At the Kingston Health Sciences Centre, between two and five staff members are now testing positive for the virus daily, while approximately 250 staff members are coming in every day under “workplace isolation” protocols because they’ve been exposed to a case in the community. Those protocols allow exposed staff to keep working if they have no symptoms, test negative on rapid antigen tests daily and eat in separate, isolated breakrooms.
Meanwhile, the number of patients with active cases of COVID-19 at KHSC had dropped to seven as of Monday, from heights in the low 20s earlier in December. Those earlier hospitalizations were driven by Delta, said Christine Wilkinson, the hospital’s executive director of patient care.
“This time we’re seeing [COVID-19] not so much impacting our patients as much as it’s impacting our staffing, whereas before it was the opposite,” she said.
In Kingston, Omicron has mainly infected young adults, who tend not to fall seriously ill with COVID-19.

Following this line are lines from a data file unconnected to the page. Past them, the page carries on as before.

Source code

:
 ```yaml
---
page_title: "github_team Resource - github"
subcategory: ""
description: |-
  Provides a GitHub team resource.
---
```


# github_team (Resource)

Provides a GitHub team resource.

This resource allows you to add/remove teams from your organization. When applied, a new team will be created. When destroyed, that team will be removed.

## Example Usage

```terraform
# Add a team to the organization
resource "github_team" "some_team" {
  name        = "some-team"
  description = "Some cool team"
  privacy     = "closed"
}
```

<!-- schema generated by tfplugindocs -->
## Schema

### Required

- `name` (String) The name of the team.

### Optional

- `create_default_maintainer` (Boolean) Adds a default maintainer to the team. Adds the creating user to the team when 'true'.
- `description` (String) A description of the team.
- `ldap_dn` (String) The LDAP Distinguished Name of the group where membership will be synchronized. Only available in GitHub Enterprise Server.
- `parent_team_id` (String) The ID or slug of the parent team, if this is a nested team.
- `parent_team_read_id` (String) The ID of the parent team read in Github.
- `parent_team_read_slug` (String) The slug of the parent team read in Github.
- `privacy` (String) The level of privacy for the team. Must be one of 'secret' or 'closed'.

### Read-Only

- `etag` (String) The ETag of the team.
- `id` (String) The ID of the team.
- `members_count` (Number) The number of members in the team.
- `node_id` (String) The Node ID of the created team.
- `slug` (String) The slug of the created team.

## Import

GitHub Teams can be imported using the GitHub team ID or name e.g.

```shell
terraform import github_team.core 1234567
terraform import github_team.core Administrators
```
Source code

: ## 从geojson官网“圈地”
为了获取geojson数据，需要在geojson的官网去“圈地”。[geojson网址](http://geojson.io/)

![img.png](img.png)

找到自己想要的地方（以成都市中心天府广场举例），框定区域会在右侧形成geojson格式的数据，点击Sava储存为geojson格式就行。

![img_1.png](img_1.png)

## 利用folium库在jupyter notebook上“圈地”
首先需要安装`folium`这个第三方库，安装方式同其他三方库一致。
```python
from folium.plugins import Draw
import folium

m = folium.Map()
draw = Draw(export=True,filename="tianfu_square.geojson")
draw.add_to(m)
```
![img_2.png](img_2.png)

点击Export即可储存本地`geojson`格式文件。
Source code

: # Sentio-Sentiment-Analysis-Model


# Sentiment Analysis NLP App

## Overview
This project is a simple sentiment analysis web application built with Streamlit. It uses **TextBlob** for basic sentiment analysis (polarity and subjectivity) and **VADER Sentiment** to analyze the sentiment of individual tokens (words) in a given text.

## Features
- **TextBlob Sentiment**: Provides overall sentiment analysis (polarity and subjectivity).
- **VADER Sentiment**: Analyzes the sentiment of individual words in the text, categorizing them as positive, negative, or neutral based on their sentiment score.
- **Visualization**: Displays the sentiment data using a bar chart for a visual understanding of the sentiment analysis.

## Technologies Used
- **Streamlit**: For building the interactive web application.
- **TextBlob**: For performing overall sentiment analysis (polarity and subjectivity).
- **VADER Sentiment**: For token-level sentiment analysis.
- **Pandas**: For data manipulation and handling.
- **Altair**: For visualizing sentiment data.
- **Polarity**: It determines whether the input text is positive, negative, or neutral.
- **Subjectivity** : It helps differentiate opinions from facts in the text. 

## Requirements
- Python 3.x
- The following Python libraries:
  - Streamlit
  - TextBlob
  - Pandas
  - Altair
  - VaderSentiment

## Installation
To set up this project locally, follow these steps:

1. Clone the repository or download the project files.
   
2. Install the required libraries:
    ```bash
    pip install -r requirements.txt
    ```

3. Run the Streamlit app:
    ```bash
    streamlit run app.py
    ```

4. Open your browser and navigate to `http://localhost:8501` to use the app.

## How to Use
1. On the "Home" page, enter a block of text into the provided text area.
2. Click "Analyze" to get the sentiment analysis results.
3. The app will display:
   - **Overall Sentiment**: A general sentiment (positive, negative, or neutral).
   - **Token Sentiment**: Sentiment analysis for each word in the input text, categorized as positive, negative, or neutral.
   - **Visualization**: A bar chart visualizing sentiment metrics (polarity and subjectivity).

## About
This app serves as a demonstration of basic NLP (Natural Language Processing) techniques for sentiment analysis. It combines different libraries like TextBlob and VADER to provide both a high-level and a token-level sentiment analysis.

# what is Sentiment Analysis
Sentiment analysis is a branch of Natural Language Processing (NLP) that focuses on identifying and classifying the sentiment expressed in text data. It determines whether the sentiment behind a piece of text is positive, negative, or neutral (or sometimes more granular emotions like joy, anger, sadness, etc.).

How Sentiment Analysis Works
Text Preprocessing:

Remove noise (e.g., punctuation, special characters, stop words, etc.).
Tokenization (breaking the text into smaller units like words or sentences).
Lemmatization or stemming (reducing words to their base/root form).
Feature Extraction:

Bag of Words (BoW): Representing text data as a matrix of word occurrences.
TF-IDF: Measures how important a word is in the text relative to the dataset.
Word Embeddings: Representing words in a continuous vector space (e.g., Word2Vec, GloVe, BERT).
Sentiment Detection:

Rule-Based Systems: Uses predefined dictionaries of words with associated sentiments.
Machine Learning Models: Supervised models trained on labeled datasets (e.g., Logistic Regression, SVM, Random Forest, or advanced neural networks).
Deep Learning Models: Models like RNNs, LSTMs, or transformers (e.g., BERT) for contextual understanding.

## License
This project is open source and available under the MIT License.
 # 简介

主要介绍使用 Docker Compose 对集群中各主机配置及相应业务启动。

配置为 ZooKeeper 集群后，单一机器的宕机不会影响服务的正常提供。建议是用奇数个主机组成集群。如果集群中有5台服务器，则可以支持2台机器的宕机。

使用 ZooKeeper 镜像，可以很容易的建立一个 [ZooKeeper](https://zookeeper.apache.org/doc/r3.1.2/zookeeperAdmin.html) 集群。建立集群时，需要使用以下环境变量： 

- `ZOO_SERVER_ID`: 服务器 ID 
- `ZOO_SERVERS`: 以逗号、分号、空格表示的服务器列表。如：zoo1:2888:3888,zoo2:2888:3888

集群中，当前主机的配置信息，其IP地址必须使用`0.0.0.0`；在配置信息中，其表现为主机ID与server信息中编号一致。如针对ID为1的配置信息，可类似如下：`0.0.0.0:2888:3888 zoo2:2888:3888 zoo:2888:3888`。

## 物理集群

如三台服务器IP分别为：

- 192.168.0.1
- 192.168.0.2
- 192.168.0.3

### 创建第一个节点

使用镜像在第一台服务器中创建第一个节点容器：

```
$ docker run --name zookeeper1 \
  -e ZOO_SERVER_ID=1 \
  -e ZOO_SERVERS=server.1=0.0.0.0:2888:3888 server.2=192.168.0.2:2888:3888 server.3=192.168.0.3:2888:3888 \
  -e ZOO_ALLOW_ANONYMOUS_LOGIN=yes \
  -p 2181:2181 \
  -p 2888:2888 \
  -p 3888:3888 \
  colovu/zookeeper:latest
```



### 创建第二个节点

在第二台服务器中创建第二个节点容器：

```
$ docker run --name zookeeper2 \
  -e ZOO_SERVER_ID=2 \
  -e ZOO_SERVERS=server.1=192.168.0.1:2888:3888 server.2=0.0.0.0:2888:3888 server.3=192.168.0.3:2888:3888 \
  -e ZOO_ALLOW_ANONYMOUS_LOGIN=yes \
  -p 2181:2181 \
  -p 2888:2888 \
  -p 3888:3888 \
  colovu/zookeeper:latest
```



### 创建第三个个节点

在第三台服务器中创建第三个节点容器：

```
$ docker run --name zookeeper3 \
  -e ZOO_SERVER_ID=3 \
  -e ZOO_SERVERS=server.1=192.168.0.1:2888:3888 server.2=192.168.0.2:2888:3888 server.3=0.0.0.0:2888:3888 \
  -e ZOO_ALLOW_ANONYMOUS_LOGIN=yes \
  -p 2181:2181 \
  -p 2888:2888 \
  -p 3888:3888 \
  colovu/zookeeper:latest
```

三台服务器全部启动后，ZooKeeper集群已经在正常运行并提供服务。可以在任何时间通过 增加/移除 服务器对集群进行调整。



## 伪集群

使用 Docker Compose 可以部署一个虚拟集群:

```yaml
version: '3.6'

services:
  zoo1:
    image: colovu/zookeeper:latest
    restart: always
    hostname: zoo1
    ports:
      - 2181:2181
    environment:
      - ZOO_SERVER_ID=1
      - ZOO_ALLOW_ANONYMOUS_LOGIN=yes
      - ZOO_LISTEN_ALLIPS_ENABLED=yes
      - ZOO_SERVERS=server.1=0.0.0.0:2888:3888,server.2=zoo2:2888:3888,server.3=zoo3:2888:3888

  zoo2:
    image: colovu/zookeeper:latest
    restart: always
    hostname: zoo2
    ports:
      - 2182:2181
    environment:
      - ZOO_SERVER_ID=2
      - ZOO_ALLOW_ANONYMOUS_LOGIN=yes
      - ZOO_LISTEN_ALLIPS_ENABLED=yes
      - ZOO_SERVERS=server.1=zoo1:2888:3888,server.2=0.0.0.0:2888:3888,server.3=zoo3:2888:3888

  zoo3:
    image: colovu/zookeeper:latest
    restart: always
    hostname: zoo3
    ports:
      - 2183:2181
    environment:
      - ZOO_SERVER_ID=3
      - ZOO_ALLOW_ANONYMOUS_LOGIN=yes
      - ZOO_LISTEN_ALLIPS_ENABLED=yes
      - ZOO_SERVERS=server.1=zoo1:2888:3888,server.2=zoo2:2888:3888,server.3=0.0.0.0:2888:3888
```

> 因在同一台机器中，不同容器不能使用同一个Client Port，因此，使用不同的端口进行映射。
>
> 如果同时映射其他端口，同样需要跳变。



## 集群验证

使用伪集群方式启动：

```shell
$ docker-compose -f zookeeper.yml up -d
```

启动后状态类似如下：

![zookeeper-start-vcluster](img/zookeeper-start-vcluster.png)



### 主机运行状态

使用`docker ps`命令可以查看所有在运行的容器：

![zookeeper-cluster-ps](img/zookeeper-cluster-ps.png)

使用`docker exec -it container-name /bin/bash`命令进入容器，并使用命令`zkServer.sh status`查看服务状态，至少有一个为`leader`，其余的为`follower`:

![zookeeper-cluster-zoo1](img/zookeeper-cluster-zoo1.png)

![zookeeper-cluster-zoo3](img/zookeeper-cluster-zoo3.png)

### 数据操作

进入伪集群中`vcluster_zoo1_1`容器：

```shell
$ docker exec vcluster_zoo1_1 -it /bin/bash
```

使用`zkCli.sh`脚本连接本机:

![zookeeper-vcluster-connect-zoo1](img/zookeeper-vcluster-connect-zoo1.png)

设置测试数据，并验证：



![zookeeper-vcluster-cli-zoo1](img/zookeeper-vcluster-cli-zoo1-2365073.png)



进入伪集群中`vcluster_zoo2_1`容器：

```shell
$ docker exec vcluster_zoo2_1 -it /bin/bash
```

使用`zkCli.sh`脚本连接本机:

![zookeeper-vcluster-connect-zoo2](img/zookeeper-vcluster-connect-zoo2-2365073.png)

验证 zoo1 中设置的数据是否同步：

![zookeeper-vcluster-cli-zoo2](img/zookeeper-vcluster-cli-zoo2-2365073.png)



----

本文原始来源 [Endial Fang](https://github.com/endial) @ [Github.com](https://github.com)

As Omicron spreads in greater numbers and to older age groups, it may yet cause hospital admissions to soar, Canadian public-health leaders have warned.
But so far, of about 4,600 Ontarians identified as having a case caused by Omicron, only 15 have been admitted to hospital, according to Kieran Moore, Ontario’s Chief Medical Officer of Health.
He told a news conference that all of the 165 COVID-19 patients in Ontario’s ICUs on Tuesday were put there by the Delta variant.
Dr. Moore said he is “actively reviewing” how the province does case and contact management with an eye to preserving the province’s supply of rapid tests and laboratory tests to keep vital health care workers on the front lines.
“If there is a limited supply, we really need to use them for high-risk health care workers, essential workers … to keep them working if they’ve been in contact with someone with COVID,” he said.
Both Nova Scotia and New Brunswick’s top doctors said they’re concerned about growing staffing shortages in the health care system caused by front-line workers isolating because of exposure to the coronavirus.
Jennifer Russell, New Brunswick’s Chief Medical Officer of Health, said health care officials in her province, like those elsewhere in the country, are looking at ways to reduce the number of staff expected to isolate as the Omicron surge continues, including test-to-stay policies.
“We could see up to 30 per cent of our health care workers off the job in the coming weeks, which would make a bad situation even worse,” she said.
In Quebec, the possibility of keeping infected, asymptomatic workers on duty wasn’t welcomed by unions representing health care staff. “Considering the virus’ aerosol transmission, it would be irresponsible to expose other essential workers. … We urge you to reconsider this move,” Julie Bouchard, president of the Fédération interprofessionnelle de la santé du Québec, said in an e-mail to the government that the union made public.
Another trade union, the Confédération des syndicats nationaux, was meeting with the Quebec Health Department on Tuesday to voice its concerns. “It’s very worrisome,” CSN spokesman Hubert Forcier told The Globe in an e-mail.
Omicron has become the dominant variant in Quebec, with an 80-per-cent prevalence, the Quebec national public-health institute said Tuesday.
Quebec Public Security Minister Geneviève Guilbault confirmed in a tweet Tuesday that she had asked the federal government for the assistance of the Canadian Forces to vaccinate people.
The Omicron variant is behind many outbreaks affecting medical staff, said Mathieu Simon, head of intensive care at Laval University’s Heart and Lung Institute, a specialized cardiopulmonary hospital in Quebec City.
“The surge in hospitalization is going to coincide with significant medical/nursing absenteeism because of quarantines,” Dr. Simon told the Globe in an e-mail.